Problem to work on:
Beginning with the line below that contains "Lysandra begins to" and ending with the line that contains "This might seem", retype every line exactly. Pictures are not copied.

The records:
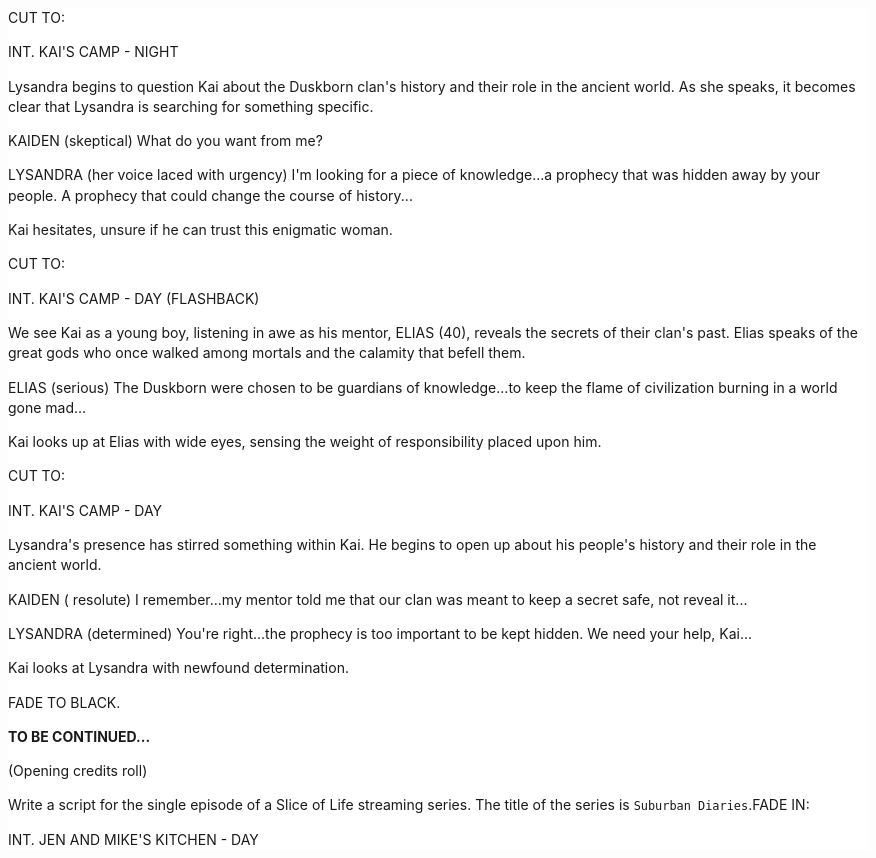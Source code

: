 CUT TO:

INT. KAI'S CAMP - NIGHT

Lysandra begins to question Kai about the Duskborn clan's history and their role in the ancient world. As she speaks, it becomes clear that Lysandra is searching for something specific.

KAIDEN
(skeptical)
What do you want from me?

LYSANDRA
(her voice laced with urgency)
I'm looking for a piece of knowledge...a prophecy that was hidden away by your people. A prophecy that could change the course of history...

Kai hesitates, unsure if he can trust this enigmatic woman.

CUT TO:

INT. KAI'S CAMP - DAY (FLASHBACK)

We see Kai as a young boy, listening in awe as his mentor, ELIAS (40), reveals the secrets of their clan's past. Elias speaks of the great gods who once walked among mortals and the calamity that befell them.

ELIAS
(serious)
The Duskborn were chosen to be guardians of knowledge...to keep the flame of civilization burning in a world gone mad...

Kai looks up at Elias with wide eyes, sensing the weight of responsibility placed upon him.

CUT TO:

INT. KAI'S CAMP - DAY

Lysandra's presence has stirred something within Kai. He begins to open up about his people's history and their role in the ancient world.

KAIDEN
( resolute)
I remember...my mentor told me that our clan was meant to keep a secret safe, not reveal it...

LYSANDRA
(determined)
You're right...the prophecy is too important to be kept hidden. We need your help, Kai...

Kai looks at Lysandra with newfound determination.

FADE TO BLACK.

**TO BE CONTINUED...**

(Opening credits roll)<end>

Write a script for the single episode of a Slice of Life streaming series. The title of the series is `Suburban Diaries`.<start>FADE IN:

INT. JEN AND MIKE'S KITCHEN - DAY
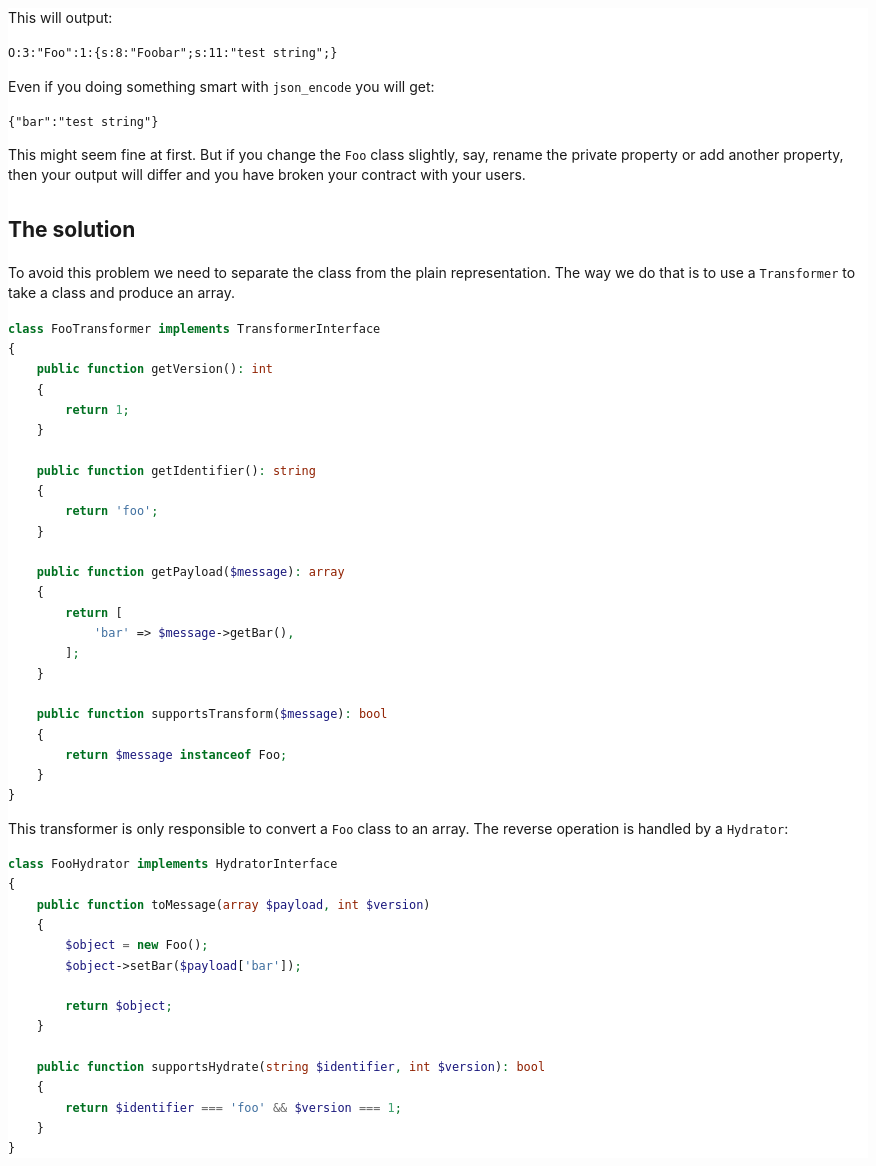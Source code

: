 This will output: 
```
O:3:"Foo":1:{s:8:"Foobar";s:11:"test string";}
```

Even if you doing something smart with `json_encode` you will get: 
```
{"bar":"test string"}
```

This might seem fine at first. But if you change the `Foo` class slightly, say, 
rename the private property or add another property, then your output will differ 
and you have broken your contract with your users. 

## The solution

To avoid this problem we need to separate the class from the plain representation. 
The way we do that is to use a `Transformer` to take a class and produce an array. 

```php
class FooTransformer implements TransformerInterface
{
    public function getVersion(): int
    {
        return 1;
    }

    public function getIdentifier(): string
    {
        return 'foo';
    }

    public function getPayload($message): array
    {
        return [
            'bar' => $message->getBar(),
        ];
    }

    public function supportsTransform($message): bool
    {
        return $message instanceof Foo;
    }
}
``` 

This transformer is only responsible to convert a `Foo` class to an array. The
reverse operation is handled by a `Hydrator`: 

```php
class FooHydrator implements HydratorInterface
{
    public function toMessage(array $payload, int $version)
    {
        $object = new Foo();
        $object->setBar($payload['bar']);

        return $object;
    }

    public function supportsHydrate(string $identifier, int $version): bool
    {
        return $identifier === 'foo' && $version === 1;
    }
}
```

Result:
Lysandra begins to question Kai about the Duskborn clan's history and their role in the ancient world. As she speaks, it becomes clear that Lysandra is searching for something specific.

KAIDEN
(skeptical)
What do you want from me?

LYSANDRA
(her voice laced with urgency)
I'm looking for a piece of knowledge...a prophecy that was hidden away by your people. A prophecy that could change the course of history...

Kai hesitates, unsure if he can trust this enigmatic woman.

CUT TO:

INT. KAI'S CAMP - DAY (FLASHBACK)

We see Kai as a young boy, listening in awe as his mentor, ELIAS (40), reveals the secrets of their clan's past. Elias speaks of the great gods who once walked among mortals and the calamity that befell them.

ELIAS
(serious)
The Duskborn were chosen to be guardians of knowledge...to keep the flame of civilization burning in a world gone mad...

Kai looks up at Elias with wide eyes, sensing the weight of responsibility placed upon him.

CUT TO:

INT. KAI'S CAMP - DAY

Lysandra's presence has stirred something within Kai. He begins to open up about his people's history and their role in the ancient world.

KAIDEN
( resolute)
I remember...my mentor told me that our clan was meant to keep a secret safe, not reveal it...

LYSANDRA
(determined)
You're right...the prophecy is too important to be kept hidden. We need your help, Kai...

Kai looks at Lysandra with newfound determination.

FADE TO BLACK.

**TO BE CONTINUED...**

(Opening credits roll)<end>

Write a script for the single episode of a Slice of Life streaming series. The title of the series is `Suburban Diaries`.<start>FADE IN:

INT. JEN AND MIKE'S KITCHEN - DAY
Source code

: This will output: 
```
O:3:"Foo":1:{s:8:"Foobar";s:11:"test string";}
```

Even if you doing something smart with `json_encode` you will get: 
```
{"bar":"test string"}
```

This might seem fine at first. But if you change the `Foo` class slightly, say, 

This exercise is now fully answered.